Below is a listing. Copy each line of it that holds the word "segment".

## MATERIAL FOR THE TASK
○ ○ ○ ○
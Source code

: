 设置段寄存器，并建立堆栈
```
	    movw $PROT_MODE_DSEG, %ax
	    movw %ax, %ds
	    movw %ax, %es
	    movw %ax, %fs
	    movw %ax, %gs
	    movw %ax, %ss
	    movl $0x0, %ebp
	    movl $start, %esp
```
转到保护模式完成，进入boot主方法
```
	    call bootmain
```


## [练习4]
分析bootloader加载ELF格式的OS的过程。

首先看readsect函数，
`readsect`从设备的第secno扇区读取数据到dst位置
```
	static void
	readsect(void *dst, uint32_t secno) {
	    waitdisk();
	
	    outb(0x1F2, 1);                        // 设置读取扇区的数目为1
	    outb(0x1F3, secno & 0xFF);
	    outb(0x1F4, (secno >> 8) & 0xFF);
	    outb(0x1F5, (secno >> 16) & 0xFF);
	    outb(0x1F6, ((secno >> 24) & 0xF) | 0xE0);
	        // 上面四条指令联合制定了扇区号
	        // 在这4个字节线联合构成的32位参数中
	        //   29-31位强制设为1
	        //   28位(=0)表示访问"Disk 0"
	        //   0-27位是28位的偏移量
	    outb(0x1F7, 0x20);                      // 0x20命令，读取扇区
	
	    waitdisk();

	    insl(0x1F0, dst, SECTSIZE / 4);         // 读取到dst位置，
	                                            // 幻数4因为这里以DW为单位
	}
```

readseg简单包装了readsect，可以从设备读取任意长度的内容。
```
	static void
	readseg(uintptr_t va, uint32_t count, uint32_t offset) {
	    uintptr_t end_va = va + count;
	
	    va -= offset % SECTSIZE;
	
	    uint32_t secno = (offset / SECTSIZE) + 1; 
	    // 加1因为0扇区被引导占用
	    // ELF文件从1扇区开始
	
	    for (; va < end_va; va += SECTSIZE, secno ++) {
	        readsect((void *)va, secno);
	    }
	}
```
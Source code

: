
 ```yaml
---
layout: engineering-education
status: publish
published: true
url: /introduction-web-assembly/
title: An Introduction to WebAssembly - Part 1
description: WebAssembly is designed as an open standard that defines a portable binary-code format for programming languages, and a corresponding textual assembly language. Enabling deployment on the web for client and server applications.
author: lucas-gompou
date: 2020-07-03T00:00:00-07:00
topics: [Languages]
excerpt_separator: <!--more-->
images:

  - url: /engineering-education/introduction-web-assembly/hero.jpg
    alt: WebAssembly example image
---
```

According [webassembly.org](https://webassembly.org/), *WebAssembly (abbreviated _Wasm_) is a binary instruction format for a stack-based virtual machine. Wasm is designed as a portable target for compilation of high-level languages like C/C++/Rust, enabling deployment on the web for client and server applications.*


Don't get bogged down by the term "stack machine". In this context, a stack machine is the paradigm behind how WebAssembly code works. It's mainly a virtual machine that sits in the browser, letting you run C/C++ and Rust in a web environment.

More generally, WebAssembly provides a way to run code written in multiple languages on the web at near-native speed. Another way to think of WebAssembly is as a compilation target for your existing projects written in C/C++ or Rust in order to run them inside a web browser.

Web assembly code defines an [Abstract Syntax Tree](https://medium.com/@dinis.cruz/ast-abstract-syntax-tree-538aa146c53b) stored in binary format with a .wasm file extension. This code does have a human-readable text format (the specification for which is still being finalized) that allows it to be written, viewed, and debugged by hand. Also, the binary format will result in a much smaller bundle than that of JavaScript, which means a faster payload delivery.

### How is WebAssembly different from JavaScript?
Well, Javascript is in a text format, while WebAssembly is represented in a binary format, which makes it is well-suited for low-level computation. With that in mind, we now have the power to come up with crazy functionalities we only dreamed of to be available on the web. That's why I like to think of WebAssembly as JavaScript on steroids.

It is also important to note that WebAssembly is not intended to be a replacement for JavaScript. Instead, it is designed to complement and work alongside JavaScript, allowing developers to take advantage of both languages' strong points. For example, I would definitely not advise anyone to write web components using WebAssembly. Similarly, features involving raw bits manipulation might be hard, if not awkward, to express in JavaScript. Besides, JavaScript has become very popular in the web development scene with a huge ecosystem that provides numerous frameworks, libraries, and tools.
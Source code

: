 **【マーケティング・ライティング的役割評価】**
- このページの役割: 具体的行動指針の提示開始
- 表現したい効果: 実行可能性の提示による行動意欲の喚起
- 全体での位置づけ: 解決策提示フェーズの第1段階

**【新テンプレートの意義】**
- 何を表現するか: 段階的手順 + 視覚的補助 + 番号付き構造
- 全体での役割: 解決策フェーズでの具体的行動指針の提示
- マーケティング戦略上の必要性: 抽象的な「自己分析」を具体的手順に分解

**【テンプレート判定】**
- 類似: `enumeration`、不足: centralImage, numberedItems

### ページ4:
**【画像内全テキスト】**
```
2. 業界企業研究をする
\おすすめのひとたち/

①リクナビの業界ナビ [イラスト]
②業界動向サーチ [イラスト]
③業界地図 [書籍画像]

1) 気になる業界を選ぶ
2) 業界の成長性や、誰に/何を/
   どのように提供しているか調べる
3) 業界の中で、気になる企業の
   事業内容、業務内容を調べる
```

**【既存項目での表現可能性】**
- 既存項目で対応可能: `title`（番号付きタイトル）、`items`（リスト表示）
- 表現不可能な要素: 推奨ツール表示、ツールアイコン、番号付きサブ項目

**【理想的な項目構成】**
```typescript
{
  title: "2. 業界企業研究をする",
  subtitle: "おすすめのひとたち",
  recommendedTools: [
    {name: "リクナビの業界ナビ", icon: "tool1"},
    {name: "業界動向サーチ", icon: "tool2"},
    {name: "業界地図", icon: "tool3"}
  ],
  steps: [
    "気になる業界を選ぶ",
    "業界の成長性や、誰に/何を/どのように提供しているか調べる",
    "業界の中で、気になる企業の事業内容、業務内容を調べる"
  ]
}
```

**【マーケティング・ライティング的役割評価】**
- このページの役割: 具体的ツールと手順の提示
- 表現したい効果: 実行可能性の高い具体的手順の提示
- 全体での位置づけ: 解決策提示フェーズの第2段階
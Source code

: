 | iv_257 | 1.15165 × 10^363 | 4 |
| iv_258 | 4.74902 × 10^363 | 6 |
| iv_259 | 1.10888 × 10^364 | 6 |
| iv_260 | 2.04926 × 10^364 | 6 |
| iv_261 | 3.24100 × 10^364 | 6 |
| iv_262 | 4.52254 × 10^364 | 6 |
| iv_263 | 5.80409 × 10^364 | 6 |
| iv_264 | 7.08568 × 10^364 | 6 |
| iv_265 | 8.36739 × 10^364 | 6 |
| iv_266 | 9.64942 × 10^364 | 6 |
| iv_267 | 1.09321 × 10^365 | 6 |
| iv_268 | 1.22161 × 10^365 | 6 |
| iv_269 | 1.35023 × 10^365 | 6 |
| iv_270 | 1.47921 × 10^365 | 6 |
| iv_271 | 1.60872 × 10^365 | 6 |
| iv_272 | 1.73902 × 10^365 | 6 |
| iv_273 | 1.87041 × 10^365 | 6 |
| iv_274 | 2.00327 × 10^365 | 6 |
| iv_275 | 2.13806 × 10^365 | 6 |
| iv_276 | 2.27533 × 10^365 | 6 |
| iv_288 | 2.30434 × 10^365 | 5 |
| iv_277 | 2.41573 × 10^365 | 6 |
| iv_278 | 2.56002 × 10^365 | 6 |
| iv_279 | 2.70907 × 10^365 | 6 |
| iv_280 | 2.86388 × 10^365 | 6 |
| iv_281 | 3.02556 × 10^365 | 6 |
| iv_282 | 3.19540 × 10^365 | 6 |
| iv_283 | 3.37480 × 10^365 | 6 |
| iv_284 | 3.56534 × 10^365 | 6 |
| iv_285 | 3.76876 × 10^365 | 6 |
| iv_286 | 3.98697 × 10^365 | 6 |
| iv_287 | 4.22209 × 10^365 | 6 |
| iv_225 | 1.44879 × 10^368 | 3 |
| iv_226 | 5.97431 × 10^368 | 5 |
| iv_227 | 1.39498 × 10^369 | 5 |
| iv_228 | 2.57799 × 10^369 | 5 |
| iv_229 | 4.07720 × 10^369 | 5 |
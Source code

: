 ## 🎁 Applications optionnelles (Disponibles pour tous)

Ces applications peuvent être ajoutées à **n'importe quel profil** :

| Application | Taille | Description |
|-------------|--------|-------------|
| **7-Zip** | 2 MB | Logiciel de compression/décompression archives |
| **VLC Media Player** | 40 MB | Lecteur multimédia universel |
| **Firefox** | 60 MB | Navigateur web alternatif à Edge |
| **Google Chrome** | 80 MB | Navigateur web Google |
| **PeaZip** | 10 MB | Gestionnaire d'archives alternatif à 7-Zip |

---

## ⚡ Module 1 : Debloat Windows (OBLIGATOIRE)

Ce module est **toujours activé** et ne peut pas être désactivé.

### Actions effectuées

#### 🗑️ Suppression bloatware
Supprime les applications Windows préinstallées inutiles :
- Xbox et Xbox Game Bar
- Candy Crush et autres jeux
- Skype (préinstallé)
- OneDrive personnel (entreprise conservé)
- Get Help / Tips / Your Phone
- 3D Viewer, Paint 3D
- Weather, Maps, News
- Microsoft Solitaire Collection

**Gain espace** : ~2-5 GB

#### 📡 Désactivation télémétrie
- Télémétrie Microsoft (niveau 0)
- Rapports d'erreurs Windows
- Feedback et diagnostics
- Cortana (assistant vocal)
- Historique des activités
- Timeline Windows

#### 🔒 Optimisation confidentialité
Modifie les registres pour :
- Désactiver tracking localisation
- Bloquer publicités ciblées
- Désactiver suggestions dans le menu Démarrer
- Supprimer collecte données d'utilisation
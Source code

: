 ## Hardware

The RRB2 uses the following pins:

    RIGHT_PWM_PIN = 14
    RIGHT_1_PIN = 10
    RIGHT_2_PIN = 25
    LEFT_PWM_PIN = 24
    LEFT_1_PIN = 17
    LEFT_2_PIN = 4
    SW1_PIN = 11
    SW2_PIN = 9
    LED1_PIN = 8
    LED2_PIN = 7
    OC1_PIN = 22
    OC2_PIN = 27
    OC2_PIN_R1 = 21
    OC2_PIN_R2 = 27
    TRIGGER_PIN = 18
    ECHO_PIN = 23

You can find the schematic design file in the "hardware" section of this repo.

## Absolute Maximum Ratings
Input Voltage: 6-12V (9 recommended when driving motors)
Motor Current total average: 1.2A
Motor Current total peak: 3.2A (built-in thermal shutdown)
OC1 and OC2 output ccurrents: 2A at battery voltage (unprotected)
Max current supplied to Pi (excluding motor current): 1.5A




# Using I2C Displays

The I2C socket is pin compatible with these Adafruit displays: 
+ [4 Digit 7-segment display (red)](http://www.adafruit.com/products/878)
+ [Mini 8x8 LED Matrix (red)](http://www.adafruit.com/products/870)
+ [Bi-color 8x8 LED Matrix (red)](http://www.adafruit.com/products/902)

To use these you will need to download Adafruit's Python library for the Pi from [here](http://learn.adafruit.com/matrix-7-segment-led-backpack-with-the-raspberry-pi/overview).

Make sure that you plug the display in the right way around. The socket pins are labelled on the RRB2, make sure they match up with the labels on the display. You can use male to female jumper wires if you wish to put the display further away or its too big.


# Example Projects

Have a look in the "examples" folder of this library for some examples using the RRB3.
○ ○ ○ ○
## RESPONSE TO THE TASK
+ [4 Digit 7-segment display (red)](http://www.adafruit.com/products/878)
To use these you will need to download Adafruit's Python library for the Pi from [here](http://learn.adafruit.com/matrix-7-segment-led-backpack-with-the-raspberry-pi/overview).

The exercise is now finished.